En 2080, l'espèce la plus commune, le bourdon terrestre, qu'on reconnaît dans nos jardins à ses deux bandes jaunes et son derrière blanc, "verrait la limite (sud: ndlr) de son aire de répartition géographique, actuellement au seuil du Sahara, remonter jusqu'à la Loire", précise Pierre Rasmont du laboratoire de zoologie de l'Université de Mons.
Parmi les sspèces en danger
De "préoccupation mineure" dans la liste rouge de l'Union internationale pour la conservation de la nature (UICN), la plupart des espèces de bourdons risquent de basculer dans la catégorie des espèces en danger.
Les bourdons des régions arctiques et alpines risquent même d'être au bord de l'extinction, avec une perte d'au moins 90% de leur habitat, relève l'étude.
"Un habitat favorable suppose des variables environnementales liées aux paysages et à l'utilisation des sols", explique Denis Michez, professeur d'entomologie à l'Université de Mons, co-auteur des travaux.
L'agriculture intensive en cause
"L'agriculture intensive fragmente les habitats et repose sur des engrais synthétiques qui enrichissent artificiellement le sol en azote. Or les bourdons consomment surtout des plantes qui poussent dans les sols pauvres en azote", comme le trèfle, développe Guillaume Ghisbain.
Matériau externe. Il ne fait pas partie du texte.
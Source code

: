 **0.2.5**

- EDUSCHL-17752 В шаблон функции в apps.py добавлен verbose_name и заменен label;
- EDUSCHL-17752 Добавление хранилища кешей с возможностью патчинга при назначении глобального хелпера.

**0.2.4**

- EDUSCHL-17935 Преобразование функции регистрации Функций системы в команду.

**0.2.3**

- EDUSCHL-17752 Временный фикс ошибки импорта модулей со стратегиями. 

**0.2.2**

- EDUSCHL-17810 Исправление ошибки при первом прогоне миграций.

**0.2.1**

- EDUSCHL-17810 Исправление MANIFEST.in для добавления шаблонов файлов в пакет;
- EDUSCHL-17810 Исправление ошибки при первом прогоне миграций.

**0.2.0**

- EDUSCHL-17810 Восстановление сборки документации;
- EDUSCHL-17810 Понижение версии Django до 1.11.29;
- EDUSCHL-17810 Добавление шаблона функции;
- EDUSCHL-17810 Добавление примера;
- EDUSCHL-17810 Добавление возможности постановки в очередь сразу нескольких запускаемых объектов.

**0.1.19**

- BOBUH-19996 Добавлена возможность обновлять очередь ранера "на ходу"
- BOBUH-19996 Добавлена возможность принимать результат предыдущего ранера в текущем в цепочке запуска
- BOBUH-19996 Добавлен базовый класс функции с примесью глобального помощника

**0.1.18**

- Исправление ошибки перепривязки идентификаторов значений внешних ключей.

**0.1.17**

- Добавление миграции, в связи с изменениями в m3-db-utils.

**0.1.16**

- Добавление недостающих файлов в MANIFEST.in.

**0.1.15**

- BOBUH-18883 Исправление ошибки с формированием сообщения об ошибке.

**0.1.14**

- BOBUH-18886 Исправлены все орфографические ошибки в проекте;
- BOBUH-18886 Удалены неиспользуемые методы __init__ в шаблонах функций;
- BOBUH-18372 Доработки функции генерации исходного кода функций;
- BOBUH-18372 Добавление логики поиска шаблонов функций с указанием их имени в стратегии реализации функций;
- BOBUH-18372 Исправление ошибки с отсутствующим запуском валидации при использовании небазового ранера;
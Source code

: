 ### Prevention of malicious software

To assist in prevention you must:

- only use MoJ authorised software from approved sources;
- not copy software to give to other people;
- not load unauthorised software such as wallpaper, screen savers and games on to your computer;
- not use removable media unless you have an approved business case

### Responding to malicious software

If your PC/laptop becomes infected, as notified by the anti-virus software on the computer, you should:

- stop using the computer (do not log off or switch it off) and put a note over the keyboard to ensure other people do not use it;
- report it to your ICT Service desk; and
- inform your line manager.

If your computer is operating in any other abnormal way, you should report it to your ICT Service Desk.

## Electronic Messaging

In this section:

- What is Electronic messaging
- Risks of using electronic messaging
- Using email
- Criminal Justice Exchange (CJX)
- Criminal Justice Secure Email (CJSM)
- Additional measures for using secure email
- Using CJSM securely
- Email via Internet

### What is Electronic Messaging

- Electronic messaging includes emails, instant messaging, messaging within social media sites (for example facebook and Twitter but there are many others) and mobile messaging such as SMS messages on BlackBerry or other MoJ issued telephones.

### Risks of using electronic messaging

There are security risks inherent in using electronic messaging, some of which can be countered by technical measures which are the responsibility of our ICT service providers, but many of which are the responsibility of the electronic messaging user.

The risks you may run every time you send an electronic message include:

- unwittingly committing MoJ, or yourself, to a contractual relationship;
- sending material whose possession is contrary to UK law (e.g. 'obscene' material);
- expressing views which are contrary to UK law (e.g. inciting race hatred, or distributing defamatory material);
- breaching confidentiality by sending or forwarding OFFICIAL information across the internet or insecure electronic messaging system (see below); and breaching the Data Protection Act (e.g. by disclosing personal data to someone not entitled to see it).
Sans parler des effets néfastes des pesticides, comme les néonicotinoïdes, même s'ils n'ont pas été intégrés à ces prédictions.
Les bourdons sont aussi victimes du dérèglement climatique, avec les vagues de sécheresse qui tuent les plantes qu'ils butinent, et surtout l'augmentation de la fréquence et de l'intensité des canicules.
Car à part quelques espèces résistantes, les bourdons meurent à des températures trop élevées. "On l'a constaté dans notre laboratoire un jour où la climatisation est tombée en panne: il faisait 40 degrés, nos colonies sont mortes en moins d'une heure. Certains survivent mais leurs spermatozoïdes deviennent déficients", raconte Pierre Rasmont.